A decrease in physical memory utilization of nearly 20% per host – TPS is alive again:

Snagit Capture Snagit Capture

 

124% increase in Shared memory in Tier1 virtual Machines:

Snagit Capture Snagit Capture

 

90% increase in Shared memory in Tier3 virtual Machines:

Snagit Capture Snagit Capture

 

Perhaps what was most interesting was the manner in which TPS consolidated pages once small pages were enabled.  The impact was not realized right away nor was it a gradual gain in memory efficiency as vSphere scanned for duplicate pages.  Rather it seemed to happen in batch almost all at once 12 hours after large pages had been disabled and VMs had been moved back onto the host:

Snagit Capture

 

So for those of you who may be scratching your heads wondering what is happening to your consolidation ratios lately, perhaps this has some or everything to do with it.  Is there an action item to be carried out here? That depends on what your top priority when comparing infrastructure performance in one hand and maximized consolidation in the other.

Those who are on a lean infrastructure budget (home lab would be an ideal fit here), consider forcing small pages to greatly enhance TPS opportunities to stretch your lab dollar which has been getting consumed by modern operating systems and and increasing number of VMware and 3rd party appliances.
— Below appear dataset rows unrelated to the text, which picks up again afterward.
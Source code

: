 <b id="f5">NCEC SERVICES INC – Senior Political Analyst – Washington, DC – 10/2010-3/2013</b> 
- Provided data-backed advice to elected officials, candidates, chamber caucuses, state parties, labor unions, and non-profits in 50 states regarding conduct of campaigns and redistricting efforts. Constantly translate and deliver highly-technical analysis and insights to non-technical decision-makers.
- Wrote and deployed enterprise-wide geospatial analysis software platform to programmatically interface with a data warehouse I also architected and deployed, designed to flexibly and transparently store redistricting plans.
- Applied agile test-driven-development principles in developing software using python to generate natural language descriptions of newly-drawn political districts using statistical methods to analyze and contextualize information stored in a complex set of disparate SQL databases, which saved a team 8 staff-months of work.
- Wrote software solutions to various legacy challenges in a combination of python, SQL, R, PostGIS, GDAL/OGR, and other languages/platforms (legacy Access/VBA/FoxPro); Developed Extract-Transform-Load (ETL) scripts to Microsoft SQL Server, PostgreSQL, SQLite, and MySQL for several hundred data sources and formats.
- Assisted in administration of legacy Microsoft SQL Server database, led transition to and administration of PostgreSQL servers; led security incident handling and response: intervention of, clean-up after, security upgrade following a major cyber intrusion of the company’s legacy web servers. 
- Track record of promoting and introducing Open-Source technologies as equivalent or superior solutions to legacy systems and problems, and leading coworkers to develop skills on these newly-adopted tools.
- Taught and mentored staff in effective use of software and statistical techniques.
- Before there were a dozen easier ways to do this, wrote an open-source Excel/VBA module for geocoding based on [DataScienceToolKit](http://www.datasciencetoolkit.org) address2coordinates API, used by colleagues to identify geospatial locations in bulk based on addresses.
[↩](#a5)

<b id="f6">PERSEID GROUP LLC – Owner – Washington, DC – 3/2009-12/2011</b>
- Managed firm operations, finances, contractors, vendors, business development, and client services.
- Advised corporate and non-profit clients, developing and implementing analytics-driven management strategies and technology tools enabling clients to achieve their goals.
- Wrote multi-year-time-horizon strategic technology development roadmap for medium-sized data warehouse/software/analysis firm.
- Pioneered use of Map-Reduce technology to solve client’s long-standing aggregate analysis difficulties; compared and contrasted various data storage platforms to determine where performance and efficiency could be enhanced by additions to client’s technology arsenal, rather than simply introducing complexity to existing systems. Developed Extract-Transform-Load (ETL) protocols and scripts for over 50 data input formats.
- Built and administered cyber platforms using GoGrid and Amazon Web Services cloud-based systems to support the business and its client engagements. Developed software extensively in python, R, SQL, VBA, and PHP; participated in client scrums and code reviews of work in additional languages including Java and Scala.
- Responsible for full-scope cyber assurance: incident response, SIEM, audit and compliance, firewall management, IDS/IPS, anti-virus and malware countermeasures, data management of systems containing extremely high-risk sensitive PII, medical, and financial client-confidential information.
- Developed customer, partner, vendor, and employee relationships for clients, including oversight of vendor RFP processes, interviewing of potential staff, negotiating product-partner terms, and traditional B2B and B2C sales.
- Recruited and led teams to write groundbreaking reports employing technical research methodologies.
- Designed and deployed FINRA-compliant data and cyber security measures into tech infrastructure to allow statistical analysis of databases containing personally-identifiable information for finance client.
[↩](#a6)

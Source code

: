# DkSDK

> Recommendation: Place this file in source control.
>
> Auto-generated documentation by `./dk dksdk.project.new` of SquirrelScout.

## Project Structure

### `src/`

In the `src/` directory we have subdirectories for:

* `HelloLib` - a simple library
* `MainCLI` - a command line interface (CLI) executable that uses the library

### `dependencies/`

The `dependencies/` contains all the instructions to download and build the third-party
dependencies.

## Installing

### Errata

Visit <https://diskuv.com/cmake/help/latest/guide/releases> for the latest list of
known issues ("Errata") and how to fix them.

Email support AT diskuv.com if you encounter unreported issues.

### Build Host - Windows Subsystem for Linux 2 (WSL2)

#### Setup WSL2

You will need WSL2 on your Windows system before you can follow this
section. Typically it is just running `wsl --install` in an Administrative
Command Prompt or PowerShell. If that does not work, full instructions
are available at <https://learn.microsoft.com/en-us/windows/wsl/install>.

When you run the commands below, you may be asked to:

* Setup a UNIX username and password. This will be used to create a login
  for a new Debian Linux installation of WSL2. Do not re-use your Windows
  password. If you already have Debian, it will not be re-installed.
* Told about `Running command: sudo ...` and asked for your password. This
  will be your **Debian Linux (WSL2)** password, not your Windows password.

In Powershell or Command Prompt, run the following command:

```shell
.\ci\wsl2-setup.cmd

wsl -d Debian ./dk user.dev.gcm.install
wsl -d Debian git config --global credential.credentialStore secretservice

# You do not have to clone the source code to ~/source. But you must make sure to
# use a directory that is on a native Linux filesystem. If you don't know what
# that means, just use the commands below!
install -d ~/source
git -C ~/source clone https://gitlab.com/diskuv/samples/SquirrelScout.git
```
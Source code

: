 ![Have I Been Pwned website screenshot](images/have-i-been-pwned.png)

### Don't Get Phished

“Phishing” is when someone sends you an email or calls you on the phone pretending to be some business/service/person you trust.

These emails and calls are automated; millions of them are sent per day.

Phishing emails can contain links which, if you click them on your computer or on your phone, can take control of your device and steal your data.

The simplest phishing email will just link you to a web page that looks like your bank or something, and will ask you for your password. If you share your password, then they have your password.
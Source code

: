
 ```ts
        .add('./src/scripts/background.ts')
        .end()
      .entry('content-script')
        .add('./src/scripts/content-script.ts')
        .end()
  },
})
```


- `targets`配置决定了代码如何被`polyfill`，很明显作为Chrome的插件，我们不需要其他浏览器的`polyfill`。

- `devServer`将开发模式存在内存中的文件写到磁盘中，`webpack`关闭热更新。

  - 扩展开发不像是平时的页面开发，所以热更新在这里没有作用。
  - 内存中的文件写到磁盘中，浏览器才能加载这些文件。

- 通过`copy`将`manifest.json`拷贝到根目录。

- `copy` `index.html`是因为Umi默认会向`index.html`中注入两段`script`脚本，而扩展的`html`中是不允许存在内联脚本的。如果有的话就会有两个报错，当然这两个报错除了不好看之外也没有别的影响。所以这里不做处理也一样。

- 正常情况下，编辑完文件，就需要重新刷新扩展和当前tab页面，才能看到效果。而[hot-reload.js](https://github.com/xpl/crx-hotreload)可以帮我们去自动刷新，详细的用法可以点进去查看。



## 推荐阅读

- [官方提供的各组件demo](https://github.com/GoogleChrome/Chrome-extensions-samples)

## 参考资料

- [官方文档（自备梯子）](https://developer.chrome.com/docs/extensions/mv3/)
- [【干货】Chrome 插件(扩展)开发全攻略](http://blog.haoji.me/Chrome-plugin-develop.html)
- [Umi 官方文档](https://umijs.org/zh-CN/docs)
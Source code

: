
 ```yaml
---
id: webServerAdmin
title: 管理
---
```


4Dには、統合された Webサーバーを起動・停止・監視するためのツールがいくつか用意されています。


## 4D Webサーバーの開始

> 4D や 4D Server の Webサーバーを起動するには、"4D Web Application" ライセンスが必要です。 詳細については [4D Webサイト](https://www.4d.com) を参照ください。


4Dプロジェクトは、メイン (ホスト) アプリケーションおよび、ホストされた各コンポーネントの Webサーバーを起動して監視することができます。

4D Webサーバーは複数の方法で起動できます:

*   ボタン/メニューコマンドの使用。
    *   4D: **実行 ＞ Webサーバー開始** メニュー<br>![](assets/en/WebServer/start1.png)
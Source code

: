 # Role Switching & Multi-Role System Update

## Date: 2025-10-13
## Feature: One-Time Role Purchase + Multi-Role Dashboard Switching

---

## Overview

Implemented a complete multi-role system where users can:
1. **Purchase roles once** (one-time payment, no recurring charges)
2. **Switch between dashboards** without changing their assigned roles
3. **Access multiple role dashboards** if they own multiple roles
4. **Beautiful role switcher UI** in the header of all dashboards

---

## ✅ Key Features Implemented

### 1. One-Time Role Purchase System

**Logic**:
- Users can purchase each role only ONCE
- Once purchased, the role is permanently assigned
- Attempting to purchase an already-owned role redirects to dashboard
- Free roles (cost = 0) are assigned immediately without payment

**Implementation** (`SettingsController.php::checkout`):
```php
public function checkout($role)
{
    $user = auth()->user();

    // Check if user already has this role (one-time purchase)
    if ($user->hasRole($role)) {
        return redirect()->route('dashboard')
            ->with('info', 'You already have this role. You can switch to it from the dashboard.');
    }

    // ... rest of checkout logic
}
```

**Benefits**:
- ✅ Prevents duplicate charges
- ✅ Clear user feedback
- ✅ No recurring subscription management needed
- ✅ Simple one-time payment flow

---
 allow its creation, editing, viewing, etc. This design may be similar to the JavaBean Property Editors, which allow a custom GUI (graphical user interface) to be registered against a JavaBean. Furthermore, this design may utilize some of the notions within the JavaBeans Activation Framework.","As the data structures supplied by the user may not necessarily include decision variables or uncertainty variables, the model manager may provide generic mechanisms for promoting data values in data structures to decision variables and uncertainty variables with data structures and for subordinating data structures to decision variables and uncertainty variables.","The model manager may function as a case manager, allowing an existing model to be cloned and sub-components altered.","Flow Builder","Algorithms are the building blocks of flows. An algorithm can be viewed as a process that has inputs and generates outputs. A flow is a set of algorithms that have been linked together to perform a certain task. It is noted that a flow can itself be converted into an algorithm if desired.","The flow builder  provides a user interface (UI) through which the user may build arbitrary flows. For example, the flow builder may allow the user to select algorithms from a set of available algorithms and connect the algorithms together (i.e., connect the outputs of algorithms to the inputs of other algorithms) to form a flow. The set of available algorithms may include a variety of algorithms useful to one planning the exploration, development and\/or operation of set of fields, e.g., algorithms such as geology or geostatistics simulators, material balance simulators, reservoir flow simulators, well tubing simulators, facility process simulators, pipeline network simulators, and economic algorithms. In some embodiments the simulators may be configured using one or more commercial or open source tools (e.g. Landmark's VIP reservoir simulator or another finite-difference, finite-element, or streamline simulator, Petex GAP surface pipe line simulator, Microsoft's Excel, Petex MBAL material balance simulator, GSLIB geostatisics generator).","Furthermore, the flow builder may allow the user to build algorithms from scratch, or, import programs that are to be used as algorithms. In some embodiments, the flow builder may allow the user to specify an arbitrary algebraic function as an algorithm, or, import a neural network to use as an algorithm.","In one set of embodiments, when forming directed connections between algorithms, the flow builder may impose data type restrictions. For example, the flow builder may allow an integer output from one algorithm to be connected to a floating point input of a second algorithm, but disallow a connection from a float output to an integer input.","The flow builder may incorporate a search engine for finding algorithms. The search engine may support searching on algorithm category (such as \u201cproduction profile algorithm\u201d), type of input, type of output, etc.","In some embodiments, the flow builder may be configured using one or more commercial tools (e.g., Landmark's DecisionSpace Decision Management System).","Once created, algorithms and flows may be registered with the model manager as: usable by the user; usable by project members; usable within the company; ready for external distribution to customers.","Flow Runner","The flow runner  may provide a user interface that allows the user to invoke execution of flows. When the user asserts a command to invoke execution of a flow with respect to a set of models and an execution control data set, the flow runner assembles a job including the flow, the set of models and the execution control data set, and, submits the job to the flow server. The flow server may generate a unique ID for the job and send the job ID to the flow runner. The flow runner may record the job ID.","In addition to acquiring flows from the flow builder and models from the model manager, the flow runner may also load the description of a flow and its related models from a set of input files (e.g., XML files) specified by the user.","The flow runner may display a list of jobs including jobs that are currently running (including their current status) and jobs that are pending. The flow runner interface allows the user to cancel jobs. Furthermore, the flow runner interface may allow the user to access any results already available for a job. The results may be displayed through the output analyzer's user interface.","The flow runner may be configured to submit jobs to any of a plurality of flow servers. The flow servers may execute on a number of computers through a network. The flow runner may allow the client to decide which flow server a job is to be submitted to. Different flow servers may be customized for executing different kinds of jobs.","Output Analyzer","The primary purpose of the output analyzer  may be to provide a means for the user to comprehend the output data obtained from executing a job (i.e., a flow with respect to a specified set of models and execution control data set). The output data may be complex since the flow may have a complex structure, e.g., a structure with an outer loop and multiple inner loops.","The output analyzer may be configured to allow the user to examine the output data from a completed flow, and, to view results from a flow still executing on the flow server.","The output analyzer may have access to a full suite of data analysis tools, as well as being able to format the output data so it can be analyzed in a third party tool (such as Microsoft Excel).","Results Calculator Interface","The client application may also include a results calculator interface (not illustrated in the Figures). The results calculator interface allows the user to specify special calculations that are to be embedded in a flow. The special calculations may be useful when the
Can you safely disable large pages in production clusters? It’s a performance question I can’t answer that globally.  You may or may not see performance hit to your virtual machines based on their workloads.  Remember that the use of small memory pages and AMD Rapid Virtualization Indexing (RVI) and Intel Extended Page Tables (EPT) is mutually exclusive.  Due diligence testing is required for each environment.  As it is a per host setting, testing with the use of vMotion really couldn’t be easier.  Simply disable large pages on one host in a cluster and migrate the virtual machines in question to that host and let them simmer.  Compare performance metrics before and after.  Query your users for performance feedback (phrase the question in a way that implies you added horsepower instead of asking the opposite “did the application seem slower?”)

That said, I’d be curious to hear if anyone in the community disables large pages in their environments as a regular habit or documented build procedure and what the impact has been if any on both the memory utilization as well as performance.

Last but not least, Duncan has another good blog post titled How many pages can be shared if Large Pages are broken up?  Take a look at that for some tips on using ESXTOP to monitor TPS activity.

Update 3/21/13:  I didn’t realize Gabrie had written about this topic back in January 2011.  Be sure to check out his post Large Pages, Transparent Page Sharing and how they influence the consolidation ratio.  Sorry Gabrie, hopeuflly understand I wasn’t trying to steal your hard work and originality 🙂

Update 10/20/14:  VMware announced last week that inter-VM TPS (memory page sharing between VMs, not to be confused with memory page sharing within a single VM) will no longer be enabled by default. This default ESXi configuration change will take place in December 2014.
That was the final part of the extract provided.